(Records from a data collection)
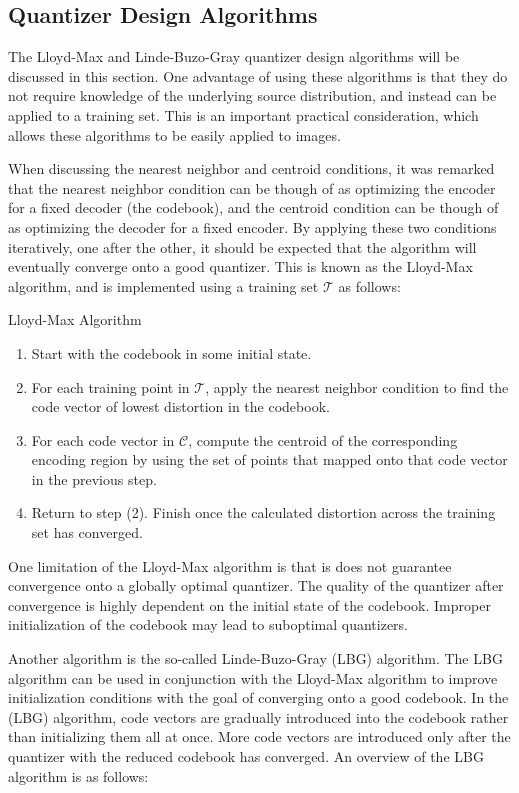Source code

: \subsection{Quantizer Design Algorithms}
\label{sec:quant_design_algos}
The Lloyd-Max and Linde-Buzo-Gray quantizer design algorithms will be discussed in this section. One advantage of using these algorithms is that they do not require knowledge of the underlying source distribution, and instead can be applied to a training set. This is an important practical consideration, which allows these algorithms to be easily applied to images.

When discussing the nearest neighbor and centroid conditions, it was remarked that the nearest neighbor condition can be though of as optimizing the encoder for a fixed decoder (the codebook), and the centroid condition can be though of as optimizing the decoder for a fixed encoder. By applying these two conditions iteratively, one after the other, it should be expected that the algorithm will eventually converge onto a good quantizer. This is known as the Lloyd-Max algorithm, and is implemented using a training set $\mathcal{T}$ as follows:

{\sc \noindent Lloyd-Max Algorithm}
\begin{enumerate}
\item Start with the codebook in some initial state.
\item For each training point in $\mathcal{T}$, apply the nearest neighbor condition to find the code vector of lowest distortion in the codebook.
\item For each code vector in $\mathcal{C}$, compute the centroid of the corresponding encoding region by using the set of points that mapped onto that code vector in the previous step.
\item Return to step (2). Finish once the calculated distortion across the training set has converged.
\end{enumerate}
One limitation of the Lloyd-Max algorithm is that is does not guarantee convergence onto a globally optimal quantizer. The quality of the quantizer after convergence is highly dependent on the initial state of the codebook. Improper initialization of the codebook may lead to suboptimal quantizers.

Another algorithm is the so-called Linde-Buzo-Gray (LBG) algorithm. The LBG algorithm can be used in conjunction with the Lloyd-Max algorithm to improve initialization conditions with the goal of converging onto a good codebook. In the (LBG) algorithm, code vectors are gradually introduced into the codebook rather than initializing them all at once. More code vectors are introduced only after the quantizer with the reduced codebook has converged. An overview of the LBG algorithm is as follows:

## [TASK GOAL]
Every line of the data is to be transcribed exactly, and no picture is to be included.

## [WORKED SOLUTION]
Source code

: \subsection{Quantizer Design Algorithms}
\label{sec:quant_design_algos}
The Lloyd-Max and Linde-Buzo-Gray quantizer design algorithms will be discussed in this section. One advantage of using these algorithms is that they do not require knowledge of the underlying source distribution, and instead can be applied to a training set. This is an important practical consideration, which allows these algorithms to be easily applied to images.

When discussing the nearest neighbor and centroid conditions, it was remarked that the nearest neighbor condition can be though of as optimizing the encoder for a fixed decoder (the codebook), and the centroid condition can be though of as optimizing the decoder for a fixed encoder. By applying these two conditions iteratively, one after the other, it should be expected that the algorithm will eventually converge onto a good quantizer. This is known as the Lloyd-Max algorithm, and is implemented using a training set $\mathcal{T}$ as follows:

{\sc \noindent Lloyd-Max Algorithm}
\begin{enumerate}
\item Start with the codebook in some initial state.
\item For each training point in $\mathcal{T}$, apply the nearest neighbor condition to find the code vector of lowest distortion in the codebook.
\item For each code vector in $\mathcal{C}$, compute the centroid of the corresponding encoding region by using the set of points that mapped onto that code vector in the previous step.
\item Return to step (2). Finish once the calculated distortion across the training set has converged.
\end{enumerate}
One limitation of the Lloyd-Max algorithm is that is does not guarantee convergence onto a globally optimal quantizer. The quality of the quantizer after convergence is highly dependent on the initial state of the codebook. Improper initialization of the codebook may lead to suboptimal quantizers.

Another algorithm is the so-called Linde-Buzo-Gray (LBG) algorithm. The LBG algorithm can be used in conjunction with the Lloyd-Max algorithm to improve initialization conditions with the goal of converging onto a good codebook. In the (LBG) algorithm, code vectors are gradually introduced into the codebook rather than initializing them all at once. More code vectors are introduced only after the quantizer with the reduced codebook has converged. An overview of the LBG algorithm is as follows:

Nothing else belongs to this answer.